_TASK DATA_
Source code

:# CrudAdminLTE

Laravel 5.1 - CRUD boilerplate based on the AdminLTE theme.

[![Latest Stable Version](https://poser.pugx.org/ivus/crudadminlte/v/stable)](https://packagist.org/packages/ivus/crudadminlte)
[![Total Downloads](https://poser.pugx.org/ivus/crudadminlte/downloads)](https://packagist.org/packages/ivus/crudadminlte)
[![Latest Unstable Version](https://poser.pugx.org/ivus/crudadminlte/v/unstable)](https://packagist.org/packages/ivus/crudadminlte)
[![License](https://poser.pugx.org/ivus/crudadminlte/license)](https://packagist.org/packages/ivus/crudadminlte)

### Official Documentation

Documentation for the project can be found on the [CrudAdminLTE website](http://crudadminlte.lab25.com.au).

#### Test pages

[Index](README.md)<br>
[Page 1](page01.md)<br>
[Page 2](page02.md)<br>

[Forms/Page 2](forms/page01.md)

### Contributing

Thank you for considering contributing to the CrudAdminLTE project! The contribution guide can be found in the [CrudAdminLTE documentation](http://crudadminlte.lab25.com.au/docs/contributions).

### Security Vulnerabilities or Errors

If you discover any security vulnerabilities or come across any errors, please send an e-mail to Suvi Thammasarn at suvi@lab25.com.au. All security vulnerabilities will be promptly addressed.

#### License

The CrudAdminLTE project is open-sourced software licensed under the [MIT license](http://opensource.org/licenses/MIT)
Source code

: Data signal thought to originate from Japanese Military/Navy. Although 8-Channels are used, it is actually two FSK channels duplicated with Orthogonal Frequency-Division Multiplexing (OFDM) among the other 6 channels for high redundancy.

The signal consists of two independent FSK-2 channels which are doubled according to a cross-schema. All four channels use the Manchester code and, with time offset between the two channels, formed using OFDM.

_EXERCISE_
Print every entry exactly as written.

_SOLUTION_
Source code

:# CrudAdminLTE

Laravel 5.1 - CRUD boilerplate based on the AdminLTE theme.

[![Latest Stable Version](https://poser.pugx.org/ivus/crudadminlte/v/stable)](https://packagist.org/packages/ivus/crudadminlte)
[![Total Downloads](https://poser.pugx.org/ivus/crudadminlte/downloads)](https://packagist.org/packages/ivus/crudadminlte)
[![Latest Unstable Version](https://poser.pugx.org/ivus/crudadminlte/v/unstable)](https://packagist.org/packages/ivus/crudadminlte)
[![License](https://poser.pugx.org/ivus/crudadminlte/license)](https://packagist.org/packages/ivus/crudadminlte)

### Official Documentation

Documentation for the project can be found on the [CrudAdminLTE website](http://crudadminlte.lab25.com.au).

#### Test pages

[Index](README.md)<br>
[Page 1](page01.md)<br>
[Page 2](page02.md)<br>

[Forms/Page 2](forms/page01.md)

### Contributing

Thank you for considering contributing to the CrudAdminLTE project! The contribution guide can be found in the [CrudAdminLTE documentation](http://crudadminlte.lab25.com.au/docs/contributions).

### Security Vulnerabilities or Errors

If you discover any security vulnerabilities or come across any errors, please send an e-mail to Suvi Thammasarn at suvi@lab25.com.au. All security vulnerabilities will be promptly addressed.

#### License

The CrudAdminLTE project is open-sourced software licensed under the [MIT license](http://opensource.org/licenses/MIT)
Source code

: Data signal thought to originate from Japanese Military/Navy. Although 8-Channels are used, it is actually two FSK channels duplicated with Orthogonal Frequency-Division Multiplexing (OFDM) among the other 6 channels for high redundancy.

The signal consists of two independent FSK-2 channels which are doubled according to a cross-schema. All four channels use the Manchester code and, with time offset between the two channels, formed using OFDM.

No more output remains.